▶ **TASK BRIEF**: Only the lines from the opening of the material through the one containing "- pacemaker : 2 []" should be reproduced, each exactly as it stands.

▶ **RECORDS SUPPLIED**:
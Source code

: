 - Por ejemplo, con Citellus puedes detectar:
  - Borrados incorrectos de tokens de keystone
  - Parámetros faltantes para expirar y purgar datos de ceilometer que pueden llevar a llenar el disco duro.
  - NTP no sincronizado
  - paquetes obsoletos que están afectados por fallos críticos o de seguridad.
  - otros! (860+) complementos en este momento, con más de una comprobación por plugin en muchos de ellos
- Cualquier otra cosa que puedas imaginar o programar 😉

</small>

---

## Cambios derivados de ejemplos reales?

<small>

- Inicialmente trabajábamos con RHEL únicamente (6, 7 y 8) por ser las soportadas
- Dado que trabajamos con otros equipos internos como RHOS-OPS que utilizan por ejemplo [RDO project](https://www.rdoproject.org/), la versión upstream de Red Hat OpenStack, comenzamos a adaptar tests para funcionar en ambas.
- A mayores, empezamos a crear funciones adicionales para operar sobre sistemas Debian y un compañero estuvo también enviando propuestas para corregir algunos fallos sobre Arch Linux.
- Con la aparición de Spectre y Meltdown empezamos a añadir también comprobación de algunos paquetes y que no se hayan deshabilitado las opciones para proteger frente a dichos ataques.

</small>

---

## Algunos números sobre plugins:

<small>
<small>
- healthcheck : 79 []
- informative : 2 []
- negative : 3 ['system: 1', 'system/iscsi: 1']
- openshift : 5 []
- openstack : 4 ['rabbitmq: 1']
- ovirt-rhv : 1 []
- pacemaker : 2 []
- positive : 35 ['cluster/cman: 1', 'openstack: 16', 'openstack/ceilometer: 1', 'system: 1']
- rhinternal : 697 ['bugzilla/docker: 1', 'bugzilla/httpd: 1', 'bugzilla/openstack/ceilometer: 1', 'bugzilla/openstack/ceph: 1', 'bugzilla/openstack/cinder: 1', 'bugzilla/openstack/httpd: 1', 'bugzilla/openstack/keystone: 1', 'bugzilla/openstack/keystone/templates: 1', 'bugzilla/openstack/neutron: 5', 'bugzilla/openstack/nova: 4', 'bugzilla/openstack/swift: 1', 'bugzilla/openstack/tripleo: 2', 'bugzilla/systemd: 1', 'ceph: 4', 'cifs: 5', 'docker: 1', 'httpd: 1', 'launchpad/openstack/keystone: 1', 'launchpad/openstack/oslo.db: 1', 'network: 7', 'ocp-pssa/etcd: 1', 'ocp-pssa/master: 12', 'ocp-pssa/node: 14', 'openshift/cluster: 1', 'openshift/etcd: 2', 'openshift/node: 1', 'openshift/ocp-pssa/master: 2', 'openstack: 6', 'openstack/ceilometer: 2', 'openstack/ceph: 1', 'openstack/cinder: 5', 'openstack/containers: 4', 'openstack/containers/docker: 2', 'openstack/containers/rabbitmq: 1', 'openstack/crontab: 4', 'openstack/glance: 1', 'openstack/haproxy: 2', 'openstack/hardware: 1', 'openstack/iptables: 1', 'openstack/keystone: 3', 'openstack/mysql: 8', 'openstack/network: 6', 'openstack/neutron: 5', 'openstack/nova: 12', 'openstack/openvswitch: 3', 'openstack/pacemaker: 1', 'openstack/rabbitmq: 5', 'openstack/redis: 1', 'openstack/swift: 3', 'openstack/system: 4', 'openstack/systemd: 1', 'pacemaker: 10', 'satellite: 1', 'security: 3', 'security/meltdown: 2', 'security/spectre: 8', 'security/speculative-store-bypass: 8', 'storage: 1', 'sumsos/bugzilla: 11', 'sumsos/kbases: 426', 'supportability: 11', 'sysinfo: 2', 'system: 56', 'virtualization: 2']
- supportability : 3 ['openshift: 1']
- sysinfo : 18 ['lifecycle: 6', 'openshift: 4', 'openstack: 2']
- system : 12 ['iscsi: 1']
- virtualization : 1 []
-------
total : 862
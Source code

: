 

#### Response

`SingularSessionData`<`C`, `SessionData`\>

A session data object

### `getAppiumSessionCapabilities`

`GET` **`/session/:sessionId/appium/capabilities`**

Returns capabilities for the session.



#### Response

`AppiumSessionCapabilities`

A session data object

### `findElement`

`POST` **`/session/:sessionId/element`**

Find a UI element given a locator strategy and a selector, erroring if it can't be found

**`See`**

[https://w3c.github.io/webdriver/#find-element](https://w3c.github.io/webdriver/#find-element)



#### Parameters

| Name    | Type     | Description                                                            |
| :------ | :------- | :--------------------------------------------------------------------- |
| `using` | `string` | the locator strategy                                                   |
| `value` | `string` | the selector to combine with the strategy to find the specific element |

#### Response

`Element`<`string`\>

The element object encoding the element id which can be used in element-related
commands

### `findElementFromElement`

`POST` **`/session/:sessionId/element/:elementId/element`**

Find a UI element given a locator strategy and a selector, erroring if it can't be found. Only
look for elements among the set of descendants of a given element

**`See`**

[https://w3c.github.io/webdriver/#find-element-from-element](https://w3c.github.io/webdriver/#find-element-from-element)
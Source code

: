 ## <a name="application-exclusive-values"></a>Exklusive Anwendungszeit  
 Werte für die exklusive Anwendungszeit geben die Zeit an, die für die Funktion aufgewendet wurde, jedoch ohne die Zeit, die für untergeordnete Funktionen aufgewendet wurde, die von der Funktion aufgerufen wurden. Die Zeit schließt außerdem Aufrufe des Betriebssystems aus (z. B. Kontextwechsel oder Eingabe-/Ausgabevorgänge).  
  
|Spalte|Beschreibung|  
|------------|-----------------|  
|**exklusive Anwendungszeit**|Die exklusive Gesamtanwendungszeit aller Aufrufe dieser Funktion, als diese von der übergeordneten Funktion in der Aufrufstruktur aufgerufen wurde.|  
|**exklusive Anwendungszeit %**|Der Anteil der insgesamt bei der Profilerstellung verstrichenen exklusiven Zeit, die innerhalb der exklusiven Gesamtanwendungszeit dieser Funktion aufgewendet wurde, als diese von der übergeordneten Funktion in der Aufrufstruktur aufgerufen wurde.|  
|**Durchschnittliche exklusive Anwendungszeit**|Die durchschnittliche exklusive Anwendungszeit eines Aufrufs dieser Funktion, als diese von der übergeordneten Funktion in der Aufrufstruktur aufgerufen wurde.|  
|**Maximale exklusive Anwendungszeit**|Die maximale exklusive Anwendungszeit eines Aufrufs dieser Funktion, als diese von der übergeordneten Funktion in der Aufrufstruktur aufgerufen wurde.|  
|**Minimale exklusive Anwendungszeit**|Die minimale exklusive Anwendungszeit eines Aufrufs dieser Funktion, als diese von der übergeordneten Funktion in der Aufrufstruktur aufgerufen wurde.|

▶ **RESPONSE FOR THIS EXERCISE**:
Source code

: - Por ejemplo, con Citellus puedes detectar:
  - Borrados incorrectos de tokens de keystone
  - Parámetros faltantes para expirar y purgar datos de ceilometer que pueden llevar a llenar el disco duro.
  - NTP no sincronizado
  - paquetes obsoletos que están afectados por fallos críticos o de seguridad.
  - otros! (860+) complementos en este momento, con más de una comprobación por plugin en muchos de ellos
- Cualquier otra cosa que puedas imaginar o programar 😉

</small>

---

## Cambios derivados de ejemplos reales?

<small>

- Inicialmente trabajábamos con RHEL únicamente (6, 7 y 8) por ser las soportadas
- Dado que trabajamos con otros equipos internos como RHOS-OPS que utilizan por ejemplo [RDO project](https://www.rdoproject.org/), la versión upstream de Red Hat OpenStack, comenzamos a adaptar tests para funcionar en ambas.
- A mayores, empezamos a crear funciones adicionales para operar sobre sistemas Debian y un compañero estuvo también enviando propuestas para corregir algunos fallos sobre Arch Linux.
- Con la aparición de Spectre y Meltdown empezamos a añadir también comprobación de algunos paquetes y que no se hayan deshabilitado las opciones para proteger frente a dichos ataques.

</small>

---

## Algunos números sobre plugins:

<small>
<small>
- healthcheck : 79 []
- informative : 2 []
- negative : 3 ['system: 1', 'system/iscsi: 1']
- openshift : 5 []
- openstack : 4 ['rabbitmq: 1']
- ovirt-rhv : 1 []
- pacemaker : 2 []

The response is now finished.